There are, on occasion, in a small glass bowl to the left side of the iced tea, lemons in our college cafeteria. That. That, my friend, is how you can tell that there are donors, or parents, or prospective students in town.
The details, the small things—they really do count. Who knows, lemons really could be what convinces an all-state athlete, with a 4.0 GPA, to come to Hillsdale College. Of course, he won’t know that it was the lemons, or the moulding along the edge of the wall and the ceiling in the Student Union, or the slightly more purple petunias off to the side of the eagle statue. But they—the petunias, or the moulding, or the lemons (probably the lemons)—may be the final push, the sweet and tangy final push that convince Dash Johnson, the captain of his football team since sophomore year and the heartthrob of McKinney High in Pensacola, Washington, to sign his blue and white letter of intent.

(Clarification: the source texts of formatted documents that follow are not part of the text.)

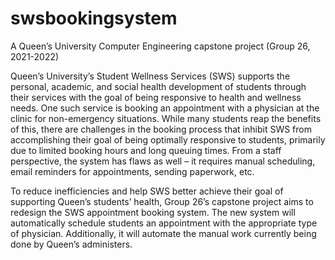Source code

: # swsbookingsystem
A Queen’s University Computer Engineering capstone project (Group 26, 2021-2022)

Queen’s University’s Student Wellness Services (SWS) supports the personal, academic, and social health development of students through their services with the goal of being responsive to health and wellness needs. One such service is booking an appointment with a physician at the clinic for non-emergency situations. While many students reap the benefits of this, there are challenges in the booking process that inhibit SWS from accomplishing their goal of being optimally responsive to students, primarily due to limited booking hours and long queuing times. From a staff perspective, the system has flaws as well – it requires manual scheduling, email reminders for appointments, sending paperwork, etc.

To reduce inefficiencies and help SWS better achieve their goal of supporting Queen’s students’ health, Group 26’s capstone project aims to redesign the SWS appointment booking system. The new system will automatically schedule students an appointment with the appropriate type of physician. Additionally, it will automate the manual work currently being done by Queen’s administers. 
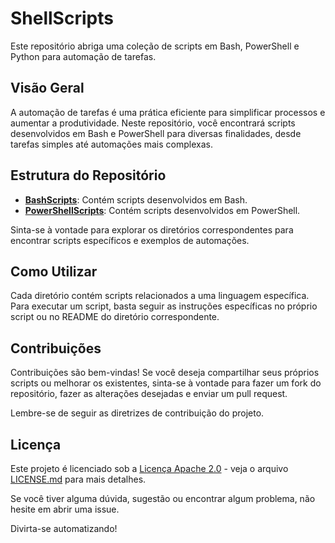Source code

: # ShellScripts
Este repositório abriga uma coleção de scripts em Bash, PowerShell e Python para automação de tarefas.

## Visão Geral
A automação de tarefas é uma prática eficiente para simplificar processos e aumentar a produtividade. Neste repositório, você encontrará scripts desenvolvidos em Bash e PowerShell para diversas finalidades, desde tarefas simples até automações mais complexas.

## Estrutura do Repositório
- [**BashScripts**](./BashScripts): Contém scripts desenvolvidos em Bash.
- [**PowerShellScripts**](./PowerShellScripts): Contém scripts desenvolvidos em PowerShell.

Sinta-se à vontade para explorar os diretórios correspondentes para encontrar scripts específicos e exemplos de automações.

## Como Utilizar
Cada diretório contém scripts relacionados a uma linguagem específica. Para executar um script, basta seguir as instruções específicas no próprio script ou no README do diretório correspondente.

## Contribuições
Contribuições são bem-vindas! Se você deseja compartilhar seus próprios scripts ou melhorar os existentes, sinta-se à vontade para fazer um fork do repositório, fazer as alterações desejadas e enviar um pull request.

Lembre-se de seguir as diretrizes de contribuição do projeto.

## Licença
Este projeto é licenciado sob a [Licença Apache 2.0](./LICENSE.md) - veja o arquivo [LICENSE.md](./LICENSE.md) para mais detalhes.

Se você tiver alguma dúvida, sugestão ou encontrar algum problema, não hesite em abrir uma issue.

Divirta-se automatizando!
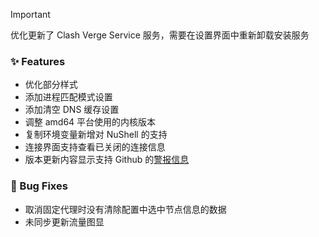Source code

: > [!Important]
>
> 优化更新了 Clash Verge Service 服务，需要在设置界面中重新卸载安装服务

### ✨ Features

- 优化部分样式
- 添加进程匹配模式设置
- 添加清空 DNS 缓存设置
- 调整 amd64 平台使用的内核版本
- 复制环境变量新增对 NuShell 的支持
- 连接界面支持查看已关闭的连接信息
- 版本更新内容显示支持 Github 的[警报信息](https://docs.github.com/zh/contributing/style-guide-and-content-model/style-guide#alerts)

### 🐛 Bug Fixes

- 取消固定代理时没有清除配置中选中节点信息的数据
- 未同步更新流量图显
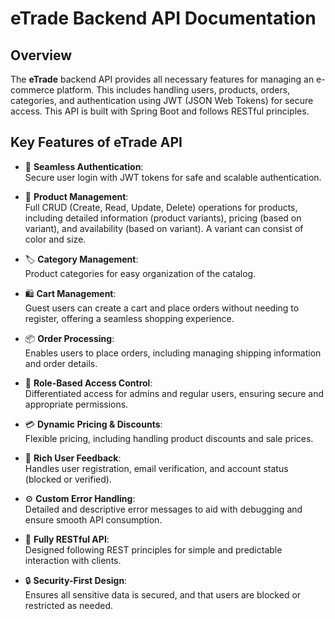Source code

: # eTrade Backend API Documentation

## Overview

The **eTrade** backend API provides all necessary features for managing an e-commerce platform. This includes handling users, products, orders, categories, and authentication using JWT (JSON Web Tokens) for secure access. This API is built with Spring Boot and follows RESTful principles.


## Key Features of eTrade API

- 🚀 **Seamless Authentication**:  
  Secure user login with JWT tokens for safe and scalable authentication.

- 🛒 **Product Management**:  
  Full CRUD (Create, Read, Update, Delete) operations for products, including detailed information (product variants), pricing (based on variant), and availability (based on variant). A variant can consist of color and size.

- 🏷️ **Category Management**:  
  Product categories for easy organization of the catalog.

- 🛍️ **Cart Management**:  
  Guest users can create a cart and place orders without needing to register, offering a seamless shopping experience.

- 📦 **Order Processing**:  
  Enables users to place orders, including managing shipping information and order details.

- 🔐 **Role-Based Access Control**:  
  Differentiated access for admins and regular users, ensuring secure and appropriate permissions.

- 💳 **Dynamic Pricing & Discounts**:  
  Flexible pricing, including handling product discounts and sale prices.

- 💬 **Rich User Feedback**:  
  Handles user registration, email verification, and account status (blocked or verified).

- ⚙️ **Custom Error Handling**:  
  Detailed and descriptive error messages to aid with debugging and ensure smooth API consumption.

- 🔄 **Fully RESTful API**:  
  Designed following REST principles for simple and predictable interaction with clients.

- 🔒 **Security-First Design**:  
  Ensures all sensitive data is secured, and that users are blocked or restricted as needed.
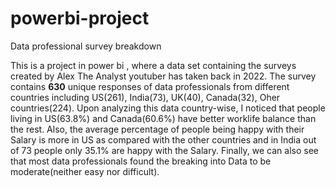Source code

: # powerbi-project
Data professional survey breakdown

This is a project in power bi , where a data set containing the surveys created by Alex The Analyst youtuber has taken back in 2022.
The survey contains **630** unique responses of data professionals from different countries including US(261), India(73), UK(40), Canada(32),  Oher countries(224).
Upon analyzing this data country-wise, I noticed that people living in US(63.8%) and Canada(60.6%) have better worklife balance than the rest.
Also, the average percentage of people being happy with their Salary is more in US as compared with the other countries and in India out of 73 people only 35.1% are happy with the Salary.
Finally, we can also see that most data professionals found the breaking into Data to be moderate(neither easy nor difficult).
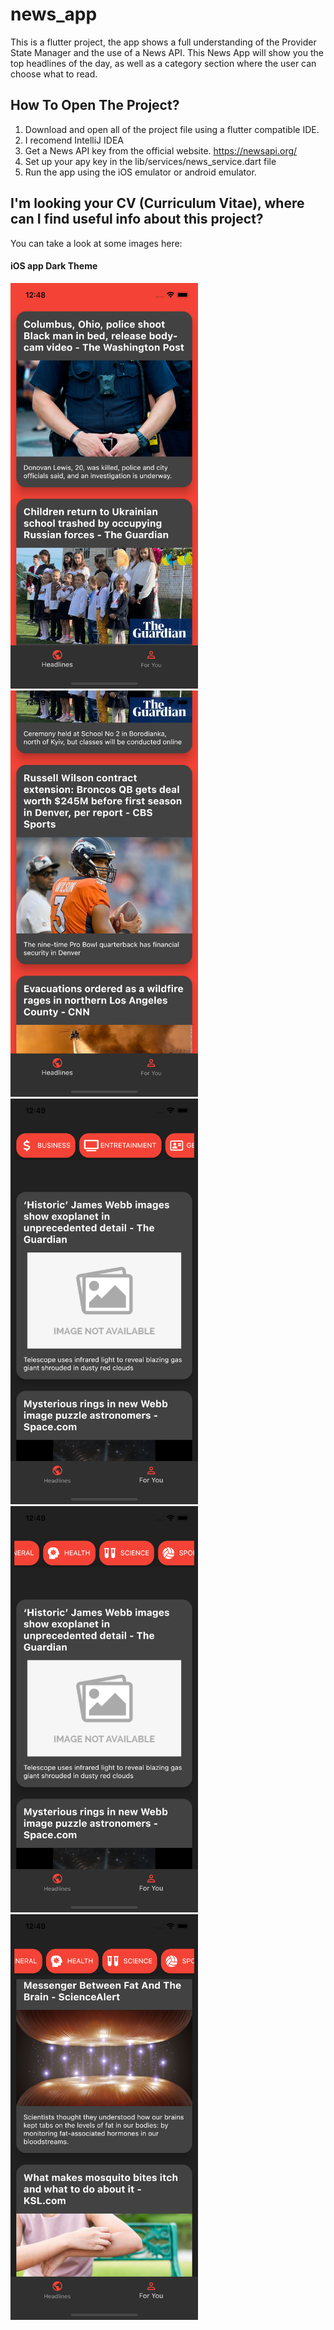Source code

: # news_app

This is a flutter project, the app shows a full understanding of the Provider State Manager and the use of a News API. This News App will show you the top headlines of the day, as well as a category section where the user can choose what to read.

## How To Open The Project?
1. Download and open all of the project file using a flutter compatible IDE.
2. I recomend IntelliJ IDEA
3. Get a News API key from the official website. https://newsapi.org/
4. Set up your apy key in the lib/services/news_service.dart file
3. Run the app using the iOS emulator or android emulator.

## I'm looking your CV (Curriculum Vitae), where can I find useful info about this project?
You can take a look at some images here:

#### iOS app Dark Theme

<p float="left">
  <img src="https://github.com/juanfranciscocis/News_App/blob/8ae7147acebc621f0ada072b7b10af222b3fa388/README%20FILES/1.png"width="300"/>
  <img src="https://github.com/juanfranciscocis/News_App/blob/8ae7147acebc621f0ada072b7b10af222b3fa388/README%20FILES/2.png"width="300"/>
  <img src="https://github.com/juanfranciscocis/News_App/blob/8ae7147acebc621f0ada072b7b10af222b3fa388/README%20FILES/3.png"width="300"/>
  <img src="https://github.com/juanfranciscocis/News_App/blob/8ae7147acebc621f0ada072b7b10af222b3fa388/README%20FILES/4.png"width="300"/>
  <img src="https://github.com/juanfranciscocis/News_App/blob/8ae7147acebc621f0ada072b7b10af222b3fa388/README%20FILES/5.png"width="300"/>
  
</p>

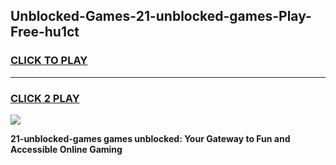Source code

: 
## Unblocked-Games-21-unblocked-games-Play-Free-hu1ct
<h3>
<a href="https://premium76.site?title=21-unblocked-games&ref=22A">CLICK TO PLAY</a></h3>
<hr>

<h3>
<a href="https://premium76.site?title=21-unblocked-games&ref=22A">CLICK 2 PLAY</a>
  
</h3>

<a href="https://premium76.site?title=21-unblocked-games&ref=22A"><img src="https://clearcache.store/games.png"></a>


**21-unblocked-games games unblocked: Your Gateway to Fun and Accessible Online Gaming**
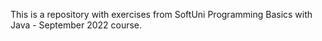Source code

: This is a repository with exercises from SoftUni Programming Basics with Java - September 2022 course.
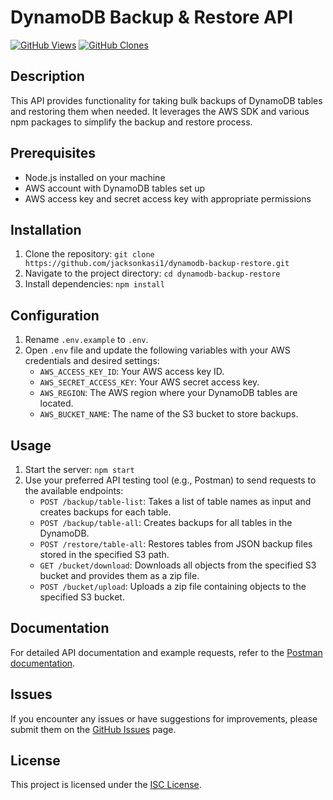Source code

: # DynamoDB Backup & Restore API


[![GitHub Views](https://komarev.com/ghpvc/?username=jacksonkasi1&label=Views&color=brightgreen)](https://github.com/jacksonkasi1/dynamodb-backup-restore)
[![GitHub Clones](https://img.shields.io/badge/dynamic/json?color=brightgreen&label=Clones&query=%24.count&suffix=%20clones&url=https%3A%2F%2Fapi.github.com%2Frepos%2Fjacksonkasi1%2Fdynamodb-backup-restore%2Ftraffic%2Fclones)](https://github.com/jacksonkasi1/dynamodb-backup-restore)


## Description
This API provides functionality for taking bulk backups of DynamoDB tables and restoring them when needed. It leverages the AWS SDK and various npm packages to simplify the backup and restore process.

## Prerequisites
- Node.js installed on your machine
- AWS account with DynamoDB tables set up
- AWS access key and secret access key with appropriate permissions

## Installation
1. Clone the repository: `git clone https://github.com/jacksonkasi1/dynamodb-backup-restore.git`
2. Navigate to the project directory: `cd dynamodb-backup-restore`
3. Install dependencies: `npm install`

## Configuration
1. Rename `.env.example` to `.env`.
2. Open `.env` file and update the following variables with your AWS credentials and desired settings:
   - `AWS_ACCESS_KEY_ID`: Your AWS access key ID.
   - `AWS_SECRET_ACCESS_KEY`: Your AWS secret access key.
   - `AWS_REGION`: The AWS region where your DynamoDB tables are located.
   - `AWS_BUCKET_NAME`: The name of the S3 bucket to store backups.

## Usage
1. Start the server: `npm start`
2. Use your preferred API testing tool (e.g., Postman) to send requests to the available endpoints:
   - `POST /backup/table-list`: Takes a list of table names as input and creates backups for each table.
   - `POST /backup/table-all`: Creates backups for all tables in the DynamoDB.
   - `POST /restore/table-all`: Restores tables from JSON backup files stored in the specified S3 path.
   - `GET /bucket/download`: Downloads all objects from the specified S3 bucket and provides them as a zip file.
   - `POST /bucket/upload`: Uploads a zip file containing objects to the specified S3 bucket.

## Documentation
For detailed API documentation and example requests, refer to the [Postman documentation](https://documenter.getpostman.com/view/24023893/2s93sabDiU).

## Issues
If you encounter any issues or have suggestions for improvements, please submit them on the [GitHub Issues](https://github.com/jacksonkasi1/dynamodb-backup-restore/issues) page.

## License
This project is licensed under the [ISC License](LICENSE).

The only problem with lemons, though, is that you only notice them after they’re gone. Maybe Dash won’t pay the lemons more than a passing glance when he takes one at Distinguished Scholars’ Weekend, or even when they’re not here for his first few weeks of freshman year. But he’s sure to be pleasantly surprised when the lemons come back—when the new Dash Johnson—the Dash Johnson of the class of 2017, or 2018, or whatever other year, has come to town. Yes, our Dash will certainly be pleasantly surprised, and he’ll wonder why there are lemons again. He’ll wonder more about the lemons when they’re gone the next day, and, for a while, he won’t really understand those lemons, mostly because he doesn’t play baseball (the new Dash does), and he doesn’t know that the newest class of soon-to-graduate heartthrob geniuses is eating nearby in the private dining room. But then, he will wake up one Saturday on parents’ weekend, and the lemons will be back. Only this time, Dash’s mother will be in town, and she will comment on how nice it is that the college gives its students lemons with their iced tea. And Dash will also notice that the food is a little nicer, and that the dish carousel isn’t quite as messy, and that the bananas are a little riper. But mostly he will notice the lemons. And as he stares at the thin yellow citrus wedge floating in his drink, he will finally understand what the lemons mean. They are the lemons of oppression, and of beguilement, and of lies—they are shined with the waxy polish of Orwellian academia, nourished on the forgetful liquors of the Lethe River and delivered in a crystal bowl by Salome herself.
But Dash will keep sipping his iced tea, and take the lemons when he can get them, because lemons are tangy, and make the iced tea go down a little more sweetly.